I had done all that. Even more. I couldn’t be any more practiced. Except that in 20 years of patient care I hadn’t done this procedure under these conditions before. And Andrew needed help.
One Thanksgiving eve several years ago, while still a resident in training, I had rushed to operate on a young man’s mangled neck. He had been drunk when he ran his snowmobile into a strand of barbed wire strung three feet above the ground, probably by someone tired of trespassers. The dull wire guillotine had jumbled his neck tissue into sausagelike chunks. I remember marveling at how the emergency technician at the scene had managed to find the young man’s severed windpipe and insert a breathing tube.
Easy, he had said with a shrug. I just stuck the tube where the bubbles were. Of course. The only possible source of the bloody bubbles had to be the airway. Lessons like that seem to stick with you.
Andrew lay faceup in front of me, his face darkening. I maneuvered the lighted blade of the laryngoscope into his mouth, gently sliding it past his tongue. There, looking like tiny translucent grapes, lay a bunch of yellow cysts hopelessly hiding the airway. Somehow I had to find the one sure route through them. I recalled the snowmobiler--and pushed down sharply on Andrew’s chest with the flat of my right hand. His soft newborn rib cage gave way easily, like a small beach ball. A few tiny bubbles of saliva gently spat at me from between several of the cystic masses. This was probably the last bit of air left in Andrew’s lungs. I insinuated the laryngoscope’s blade through the area where the bubbles had been, and the tip suddenly lit up the inverted V of the vocal cords, the entrance to the trachea. I pushed the tube home. Andrew pinked up as air started moving easily in and out of his lungs.

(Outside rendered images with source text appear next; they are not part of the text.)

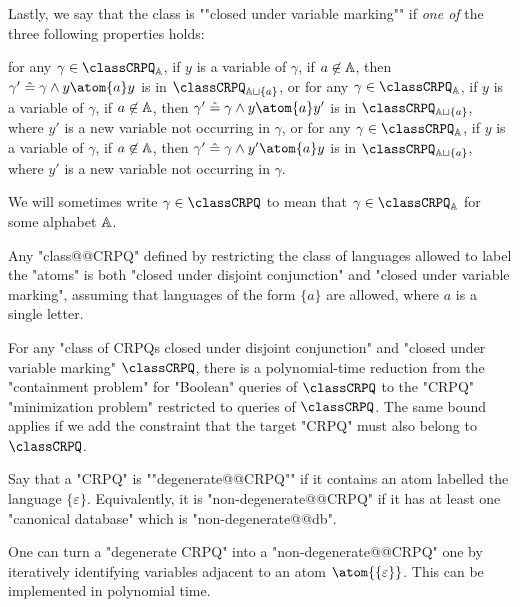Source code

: Lastly, we say that the class is \AP""closed under variable marking""
if \emph{one of} the three following properties holds: 
\begin{description}
	\itemAP[\intro*\axiomVarMarkingLoop] for any $\gamma \in \classCRPQ_{\A}$, if $y$ is a variable of $\gamma$,
		if $a\not\in\mathbb{A}$, then $\gamma' \defeq \gamma \land y \atom{a} y$
		is in $\classCRPQ_{\A\sqcup\{a\}}$, or
	\itemAP[\intro*\axiomVarMarkingOut] for any $\gamma \in \classCRPQ_{\A}$, if $y$ is a variable of $\gamma$,	
		if $a\not\in\mathbb{A}$, then $\gamma' \defeq \gamma \land y \atom{a} y'$
		is in $\classCRPQ_{\A\sqcup\{a\}}$,
		where $y'$ is a new variable not occurring in $\gamma$, or
	\itemAP[\intro*\axiomVarMarkingIn] for any $\gamma \in \classCRPQ_{\A}$, if $y$ is a variable of $\gamma$,	
		if $a\not\in\mathbb{A}$, then $\gamma' \defeq \gamma \land y' \atom{a} y$
		is in $\classCRPQ_{\A\sqcup\{a\}}$,
		where $y'$ is a new variable not occurring in $\gamma$.
\end{description}

We will sometimes write $\gamma \in \classCRPQ$ to mean that $\gamma\in\classCRPQ_{\A}$
for some alphabet $\mathbb{A}$.

\begin{fact}
	Any "class@@CRPQ" defined by restricting the class of languages allowed to
	label the "atoms" is both "closed under disjoint conjunction" and "closed under variable marking", assuming that languages of
	the form $\{a\}$ are allowed, where $a$ is a single letter.
\end{fact}

\begin{theorem}
	\AP\label{thm:reduction-containment-to-variable-minimization}
	For any "class of CRPQs closed under disjoint conjunction" and
	"closed under variable marking"
	$\classCRPQ$, there is a polynomial-time reduction
	from the "containment problem" for "Boolean" queries of $\classCRPQ$ to the "CRPQ" 
	"minimization problem" restricted to queries of $\classCRPQ$. 
	The same bound applies if we add the constraint that the target "CRPQ" must also belong to $\classCRPQ$.
\end{theorem}

Say that a "CRPQ" is \AP""degenerate@@CRPQ"" if it contains an atom labelled the language $\{\varepsilon\}$.
Equivalently, it is "non-degenerate@@CRPQ" if it has at least one "canonical database"
which is "non-degenerate@@db".

\begin{fact}
	\AP\label{fact:produce-non-degenerate}
	One can turn a "degenerate CRPQ" into a "non-degenerate@@CRPQ" one by
	iteratively identifying variables adjacent to an atom $\atom{\{\varepsilon\}}$.
	This can be implemented in polynomial time.
\end{fact}


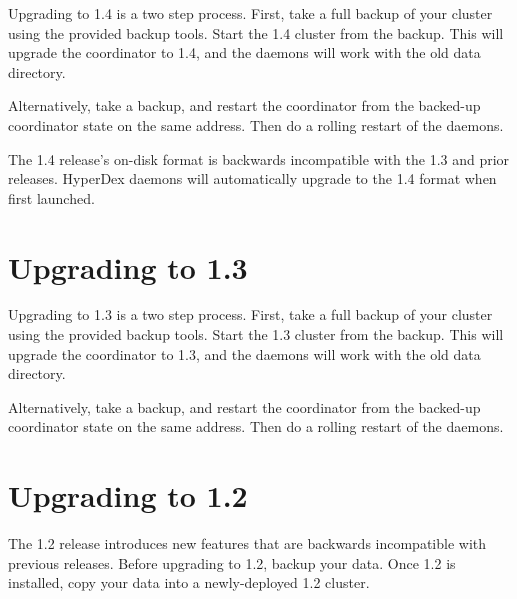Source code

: Upgrading to 1.4 is a two step process.  First, take a full backup of your
cluster using the provided backup tools.  Start the 1.4 cluster from the
backup.  This will upgrade the coordinator to 1.4, and the daemons will work
with the old data directory.

Alternatively, take a backup, and restart the coordinator from the backed-up
coordinator state on the same address.  Then do a rolling restart of the
daemons.

The 1.4 release's on-disk format is backwards incompatible with the 1.3 and
prior releases.  HyperDex daemons will automatically upgrade to the 1.4 format
when first launched.

\section{Upgrading to 1.3}
\label{sec:installation:upgrade1.3}

Upgrading to 1.3 is a two step process.  First, take a full backup of your
cluster using the provided backup tools.  Start the 1.3 cluster from the
backup.  This will upgrade the coordinator to 1.3, and the daemons will work
with the old data directory.

Alternatively, take a backup, and restart the coordinator from the backed-up
coordinator state on the same address.  Then do a rolling restart of the
daemons.

\section{Upgrading to 1.2}
\label{sec:installation:upgrade1.2}

The 1.2 release introduces new features that are backwards incompatible with
previous releases.  Before upgrading to 1.2, backup your data.  Once 1.2 is
installed, copy your data into a newly-deployed 1.2 cluster.
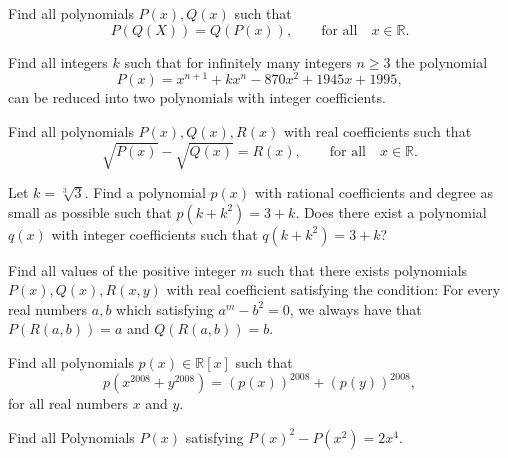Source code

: \begin{question}
Find all polynomials  $ P(x),Q(x)$ such that
\[P(Q(X))=Q(P(x)), \qquad \text{for all} \quad  x \in \mathbb R.\]
\end{question}





\begin{question}
Find all integers $ k$ such that for infinitely many integers $ n \ge 3$ the polynomial
\[ P(x) =x^{n+ 1}+ kx^n - 870x^2 + 1945x + 1995,\]
can be reduced into two polynomials with integer coefficients.
\end{question}





\begin{question}
Find all polynomials $ P(x),Q(x),R(x)$ with real coefficients such that
\[\sqrt{P(x)}-\sqrt{Q(x)}=R(x), \qquad \text{for all} \quad  x \in \mathbb R.\]
\end{question}





\begin{question}
Let $k = \sqrt[3]{3}$. Find a polynomial $p(x)$ with rational coefficients and degree as small as possible such that $p(k+k^{2}) = 3+k$. Does there exist a polynomial $q(x)$ with integer coefficients such that $q(k+k^{2}) = 3+k$?
\end{question}





\begin{question}
Find all values of the positive integer $ m$ such that there exists polynomials $ P(x),Q(x),R(x,y)$ with real coefficient satisfying the condition: For every real numbers $ a,b$ which satisfying $ a^m-b^2=0$, we always have that $ P(R(a,b))=a$ and $ Q(R(a,b))=b$.
\end{question}





\begin{question}
Find all polynomials $ p(x)\in \mathbb{R}[x]$ such that \[p(x^{2008} + y^{2008}) = (p(x))^{2008}+(p(y))^{2008},\] for all real numbers $x$ and $y$.
\end{question}





\begin{question}
Find all Polynomials $P(x)$ satisfying $P(x)^2-P(x^2) =2x^4$.
\end{question}





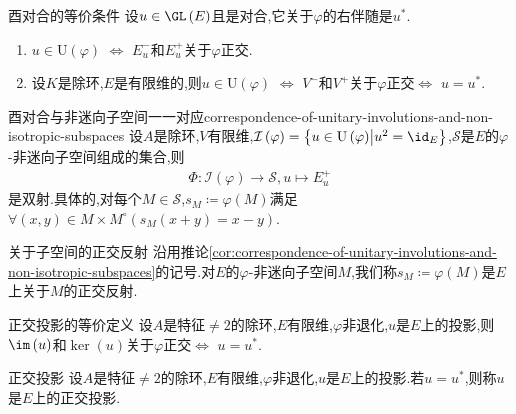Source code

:\begin{proposition}{酉对合的等价条件}{}
	设$u\in\GL\left(E\right)$且是对合,它关于$\varphi$的右伴随是$u^{\ast}$.
	\begin{enumerate}
		\item $u\in\mathrm{U}\left(\varphi\right)$ $\iff$ $E_{u}^{-}$和$E_{u}^{+}$关于$\varphi$正交.
		\item 设$K$是除环,$E$是有限维的,则$u\in\mathrm{U}\left(\varphi\right)$ $\iff$ $V^{-}$和$V^{+}$关于$\varphi$正交$\iff$ $u=u^{\ast}$.
	\end{enumerate}
\end{proposition}

\begin{corollary}{酉对合与非迷向子空间一一对应}{correspondence-of-unitary-involutions-and-non-isotropic-subspaces}
	设$A$是除环,$V$有限维,$\mathcal{I}\left(\varphi\right)=\left\{u\in\mathrm{U}\left(\varphi\right)\middle|u^{2}=\id_{E}\right\}$,$\mathcal{S}$是$E$的$\varphi$-非迷向子空间组成的集合,则
	\begin{align*}
		\Phi:\mathcal{I}\left(\varphi\right)\to\mathcal{S},u\mapsto E_{u}^{+}
	\end{align*}
	是双射.具体的,对每个$M\in\mathcal{S}$,$s_{M}\coloneq\varphi\left(M\right)$满足$\forall\left(x,y\right)\in M\times M^{\circ}\left(s_{M}\left(x+y\right)=x-y\right)$.
\end{corollary}

\begin{definition}{关于子空间的正交反射}{}
	沿用推论\ref{cor:correspondence-of-unitary-involutions-and-non-isotropic-subspaces}的记号.对$E$的$\varphi$-非迷向子空间$M$,我们称$s_{M}\coloneq\varphi\left(M\right)$是$E$上关于$M$的正交反射.
\end{definition}

\begin{corollary}{正交投影的等价定义}{}
	设$A$是特征$\neq 2$的除环,$E$有限维,$\varphi$非退化,$u$是$E$上的投影,则$\im\left(u\right)$和$\ker\left(u\right)$关于$\varphi$正交$\iff$ $u=u^{\ast}$.
\end{corollary}

\begin{definition}{正交投影}{}
	设$A$是特征$\neq 2$的除环,$E$有限维,$\varphi$非退化,$u$是$E$上的投影.若$u=u^{\ast}$,则称$u$是$E$上的正交投影.
\end{definition}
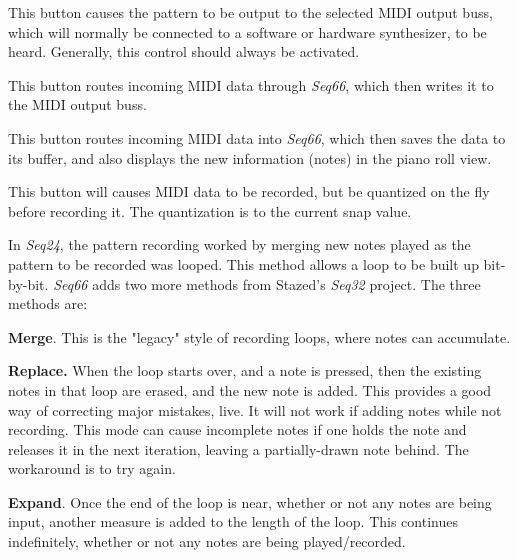    This button causes the pattern to be output to the
   selected MIDI output buss,
   which will normally be connected to a software or hardware
   synthesizer, to be heard.
   Generally, this control should always be activated.

   This button routes incoming MIDI data through
   \textsl{Seq66}, which then writes it to the MIDI output buss.

   This button routes incoming MIDI data into
   \textsl{Seq66}, which then saves the data to its buffer, and also
   displays the new information (notes) in the piano roll view.

   This button will causes MIDI data to be recorded, but be
   quantized on the fly before recording it.
   The quantization is to the current snap value.

   In \textsl{Seq24}, the pattern recording worked by merging new notes played
   as the pattern to be recorded was looped.  This method allows a loop to be
   built up bit-by-bit.  \textsl{Seq66} adds two more methods from
   Stazed's \textsl{Seq32} project.  The three methods are:

   \begin{enumber}
      \item \textbf{Merge}. 
         This is the "legacy" style of recording loops, where notes can
         accumulate.
      \item \textbf{Replace.}
         When the loop starts over, and a note is pressed,
         then the existing notes in that loop are erased,
         and the new note is added.
         This provides a good way of correcting major mistakes, live.
         It will not work if adding notes while not recording.
         This mode can cause incomplete notes if one
         holds the note and releases it in the next iteration, leaving a
         partially-drawn note behind.  The workaround is to try again.
      \item \textbf{Expand}.
         Once the end of the loop is near, whether or
         not any notes are being input, another measure is added to the length of
         the loop.  This continues indefinitely, whether or not any notes are
         being played/recorded.
   \end{enumber}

Over the next few months, Andrew needed several operations to remove the bulk of the hygroma from his face and neck. The remaining cysts, which were too deep in his throat to remove, gradually dissolved. Today Andrew lives with his family on a farm in southern Minnesota and breathes the country air just like everybody else. After a while, Eleanor decided to get pregnant again, and Andrew now has a sister.
Medicine, like anything else, is full of unexpected connections, and sometimes the connections are crucial. The snowmobiler and Andrew will never know they were connected. I will never forget.